ミニ・レビュー
一見共通項のない二人のようだが、トンガったところがありながらも包容力があるという点で似た者同士。ジャズ・アルバムとカテゴライズされるのだろうが、実際はもっと自由な感じ。ゆったりとした安心感とピリピリとした緊張感が同時に存在するような不思議さがある。★
ガイドコメント
ベテラン・サックス奏者の菊地成孔と、たおやかなヴォーカルを聴かせるUAのコラボ・アルバム。コンボ形態によるスタンダード曲が中心だが、UAの存在が単なるジャズの枠を打ち破り、独自の世界観を作り上げている。
収録曲
01ボーン トゥー ビー ブルー
メル・トーメの名スタンダード曲。アルバムののっけから圧倒的な存在感と深みのある声でじっくり聴かせるUAを、ストリングスとハープのムーディなサウンドが優しく包み込む。菊地成孔の色気のあるソロも聴きどころ。
02チュニジアの夜
ガレスピーとフランク・パパレリの名曲スタンダード。比較的オーソドックスなアレンジで、UAもテーマは忠実にメロディを歌っている。聴きどころは、菊地成孔の背後でUAが独特のスキャットを披露するエンディング。
03虹の彼方に
本アルバム『cure jazz』のハイライトのひとつ。UAの呼吸にバッキングが合わせるという斬新なアレンジが特徴的で、ゆえに前テーマだけで約7分を要している。ストリングスやパーカッションを交え、一気に盛り上がる終盤も見事。
04夜が明けない星のための音楽
ドラムのブラシで始まる菊地成孔のスリリングなオリジナル・ナンバー。UAはポエトリー・リーディングと左右に分かれた妖しいコーラスを披露。難解な歌詞や意表を突くアレンジなど、菊地の個性が発揮されている。
05オーディナリー フール
ピアノ・トリオにパーカッション2人+UAという編成のバラード・ナンバー。

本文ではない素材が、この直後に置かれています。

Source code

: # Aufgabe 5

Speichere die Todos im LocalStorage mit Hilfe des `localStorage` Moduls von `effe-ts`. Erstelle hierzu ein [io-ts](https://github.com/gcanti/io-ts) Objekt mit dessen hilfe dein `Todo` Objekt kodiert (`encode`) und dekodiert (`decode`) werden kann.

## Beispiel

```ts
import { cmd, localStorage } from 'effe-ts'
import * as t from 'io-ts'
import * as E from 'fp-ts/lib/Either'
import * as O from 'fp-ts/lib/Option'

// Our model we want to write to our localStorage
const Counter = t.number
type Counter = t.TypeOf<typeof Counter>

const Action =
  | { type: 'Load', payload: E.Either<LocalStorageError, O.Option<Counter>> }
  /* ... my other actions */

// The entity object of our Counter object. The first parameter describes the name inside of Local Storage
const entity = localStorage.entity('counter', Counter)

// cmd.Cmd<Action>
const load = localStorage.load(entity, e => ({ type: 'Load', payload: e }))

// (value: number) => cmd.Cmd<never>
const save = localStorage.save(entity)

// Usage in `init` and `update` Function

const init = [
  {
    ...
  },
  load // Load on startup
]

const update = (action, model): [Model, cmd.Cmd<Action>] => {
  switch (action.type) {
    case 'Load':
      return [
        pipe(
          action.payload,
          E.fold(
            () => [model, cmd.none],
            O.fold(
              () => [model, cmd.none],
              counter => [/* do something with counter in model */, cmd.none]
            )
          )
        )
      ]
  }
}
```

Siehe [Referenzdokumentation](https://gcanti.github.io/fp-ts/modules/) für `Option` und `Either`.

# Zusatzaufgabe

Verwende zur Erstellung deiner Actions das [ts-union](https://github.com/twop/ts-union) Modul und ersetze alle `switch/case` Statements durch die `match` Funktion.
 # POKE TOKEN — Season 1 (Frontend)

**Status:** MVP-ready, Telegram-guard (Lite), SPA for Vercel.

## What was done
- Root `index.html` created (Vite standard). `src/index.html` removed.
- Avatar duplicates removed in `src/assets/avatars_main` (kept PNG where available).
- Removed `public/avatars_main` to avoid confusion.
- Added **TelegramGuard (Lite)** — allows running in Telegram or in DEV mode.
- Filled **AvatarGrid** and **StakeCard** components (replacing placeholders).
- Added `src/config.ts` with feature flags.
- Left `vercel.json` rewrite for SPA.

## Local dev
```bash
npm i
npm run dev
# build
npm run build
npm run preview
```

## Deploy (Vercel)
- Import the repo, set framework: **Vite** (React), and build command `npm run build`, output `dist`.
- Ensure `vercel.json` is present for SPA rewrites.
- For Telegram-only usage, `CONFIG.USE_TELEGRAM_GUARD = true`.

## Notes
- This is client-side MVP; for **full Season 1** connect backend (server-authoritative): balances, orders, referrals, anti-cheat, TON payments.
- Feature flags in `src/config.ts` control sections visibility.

物悲しい歌詞とUAのあか抜けないヴォーカルが絶妙に絡んだ名演。作曲者はカーペンターズの楽曲などでも知られるポール・ウィリアムス。
06溜息の泡
全編広東語という菊地成孔のユニークなオリジナル曲。UAの発音がうまいのかどうかはわからないが、陰のある歌いまわしと漢字からも読み取れるメランコリックな歌詞は合っているようだ。主旋律はきわめて美しい。
07この街はジャズすぎる
菊地成孔がチェット・ベイカーのような味のある歌声を披露する小粋なスウィング曲。リトル・クリーチャーズの鈴木正人(b)のツボを抑えたソロやUAと菊地がデュエットする後半のテーマ・メロディなどが聴きどころ。
08ルイーザ
小曽根真のカヴァーでも知られるジョビンの物悲しい名ナンバー。菊地成孔とUAがデュエットするが、歌詞は全編ポルトガル語。美しいオーケストレーションをバックに、2人が情感豊かなヴォーカルを披露する。
09蜜と蠍
菊地成孔のオリジナル曲。UAと打楽器陣のみの演奏で始まる軽快なラテン・ナンバー。ブラス・セクションのにぎやかなバッキングやUAのパワフルなヴォーカル、菊地成孔の狂気じみたブローなど、聴きどころが満載。
10ランバレネの賛美歌
厳かなパイプ・オルガン・サウンドが印象的なオリジナル曲。中盤からパーカッションとホーン・セクションが加わっていくきわめてスケールの大きいナンバーだが、それにも勝るUAの存在感あるヴォーカルには圧倒される。
11アイル ビー シーイング ユー
スウィング期からの名スタンダード・ナンバー。リズム隊の入らないハープ主体の静かなアレンジが特徴的で、微妙に粘り気のあるUAのヴォーカルをきわだたせている。菊地成孔も色気に満ちたソロで華を添えている。
12水質
アルバム『cure jazz』のラストを飾る全編フランス語のオリジナル・バラード。菊地成孔とUAのウィスパー・ヴォイスによるユニゾン・メロディと、楽曲に鮮やかなアクセントをつけるチェンバロのクロマティックなフレーズが印象的。